**** Extracted material ****
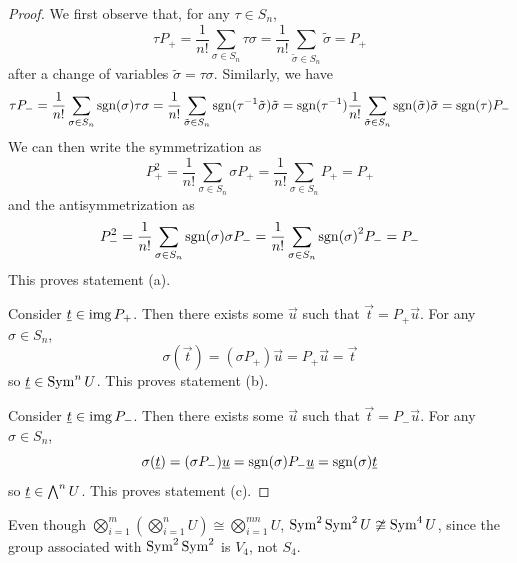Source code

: \begin{proof}
    We first observe that, for any \(\tau \in S_n\),
    \begin{equation*}
        \tau P_+ = \frac{1}{n!} \sum_{\sigma \in S_n} \tau\sigma
        = \frac{1}{n!} \sum_{\tilde{\sigma} \in S_n} \tilde{\sigma}
        = P_+
    \end{equation*}
    after a change of variables \(\tilde{\sigma} = \tau\sigma\).
    Similarly, we have
    \begin{equation*}
        \tau P_- = \frac{1}{n!} \sum_{\sigma \in S_n} \sgn(\sigma) \tau\sigma
        = \frac{1}{n!} \sum_{\tilde{\sigma} \in S_n} \sgn(\tau^{-1}\tilde{\sigma}) \tilde{\sigma}
        = \sgn(\tau^{-1}) \frac{1}{n!} \sum_{\tilde{\sigma} \in S_n} \sgn(\tilde{\sigma}) \tilde{\sigma}
        = \sgn(\tau) P_-
    \end{equation*}
    We can then write the symmetrization as
    \begin{equation*}
        P_+^2 = \frac{1}{n!} \sum_{\sigma \in S_n} \sigma P_+
        = \frac{1}{n!} \sum_{\sigma \in S_n} P_+ = P_+
    \end{equation*}
    and the antisymmetrization as
    \begin{equation*}
        P_-^2 = \frac{1}{n!} \sum_{\sigma \in S_n} \sgn(\sigma) \sigma P_-
        = \frac{1}{n!} \sum_{\sigma \in S_n} {\sgn(\sigma)}^2 P_- = P_-
    \end{equation*}
    This proves statement (a).

    Consider \(\vec{t} \in \img P_+\).
    Then there exists some \(\vec{u}\) such that \(\vec{t} = P_+\vec{u}\).
    For any \(\sigma \in S_n\),
    \begin{equation*}
        \sigma(\vec{t}) = (\sigma P_+)\vec{u} = P_+\vec{u} = \vec{t}
    \end{equation*}
    so \(\vec{t} \in \Sym^n U\).
    This proves statement (b).

    Consider \(\vec{t} \in \img P_-\).
    Then there exists some \(\vec{u}\) such that \(\vec{t} = P_-\vec{u}\).
    For any \(\sigma \in S_n\),
    \begin{equation*}
        \sigma(\vec{t}) = (\sigma P_-)\vec{u} = \sgn(\sigma) P_-\vec{u} = \sgn(\sigma)\vec{t}
    \end{equation*}
    so \(\vec{t} \in \Asym^n U\).
    This proves statement (c).
\end{proof}
\begin{remark}
    Even though \(\bigotimes_{i=1}^m (\bigotimes_{i=1}^n U) \cong \bigotimes_{i=1}^{mn} U\),
    \(\Sym^2 \Sym^2 U \ncong \Sym^4 U\),
    since the group associated with \(\Sym^2 \Sym^2\) is \(V_4\), not \(S_4\).
\end{remark}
****
**Your objective:** All of the data above should be printed again exactly, though none of the pictures belong in the copy.

**Reply:**
Source code

: \begin{proof}
    We first observe that, for any \(\tau \in S_n\),
    \begin{equation*}
        \tau P_+ = \frac{1}{n!} \sum_{\sigma \in S_n} \tau\sigma
        = \frac{1}{n!} \sum_{\tilde{\sigma} \in S_n} \tilde{\sigma}
        = P_+
    \end{equation*}
    after a change of variables \(\tilde{\sigma} = \tau\sigma\).
    Similarly, we have
    \begin{equation*}
        \tau P_- = \frac{1}{n!} \sum_{\sigma \in S_n} \sgn(\sigma) \tau\sigma
        = \frac{1}{n!} \sum_{\tilde{\sigma} \in S_n} \sgn(\tau^{-1}\tilde{\sigma}) \tilde{\sigma}
        = \sgn(\tau^{-1}) \frac{1}{n!} \sum_{\tilde{\sigma} \in S_n} \sgn(\tilde{\sigma}) \tilde{\sigma}
        = \sgn(\tau) P_-
    \end{equation*}
    We can then write the symmetrization as
    \begin{equation*}
        P_+^2 = \frac{1}{n!} \sum_{\sigma \in S_n} \sigma P_+
        = \frac{1}{n!} \sum_{\sigma \in S_n} P_+ = P_+
    \end{equation*}
    and the antisymmetrization as
    \begin{equation*}
        P_-^2 = \frac{1}{n!} \sum_{\sigma \in S_n} \sgn(\sigma) \sigma P_-
        = \frac{1}{n!} \sum_{\sigma \in S_n} {\sgn(\sigma)}^2 P_- = P_-
    \end{equation*}
    This proves statement (a).

    Consider \(\vec{t} \in \img P_+\).
    Then there exists some \(\vec{u}\) such that \(\vec{t} = P_+\vec{u}\).
    For any \(\sigma \in S_n\),
    \begin{equation*}
        \sigma(\vec{t}) = (\sigma P_+)\vec{u} = P_+\vec{u} = \vec{t}
    \end{equation*}
    so \(\vec{t} \in \Sym^n U\).
    This proves statement (b).

    Consider \(\vec{t} \in \img P_-\).
    Then there exists some \(\vec{u}\) such that \(\vec{t} = P_-\vec{u}\).
    For any \(\sigma \in S_n\),
    \begin{equation*}
        \sigma(\vec{t}) = (\sigma P_-)\vec{u} = \sgn(\sigma) P_-\vec{u} = \sgn(\sigma)\vec{t}
    \end{equation*}
    so \(\vec{t} \in \Asym^n U\).
    This proves statement (c).
\end{proof}
\begin{remark}
    Even though \(\bigotimes_{i=1}^m (\bigotimes_{i=1}^n U) \cong \bigotimes_{i=1}^{mn} U\),
    \(\Sym^2 \Sym^2 U \ncong \Sym^4 U\),
    since the group associated with \(\Sym^2 \Sym^2\) is \(V_4\), not \(S_4\).
\end{remark}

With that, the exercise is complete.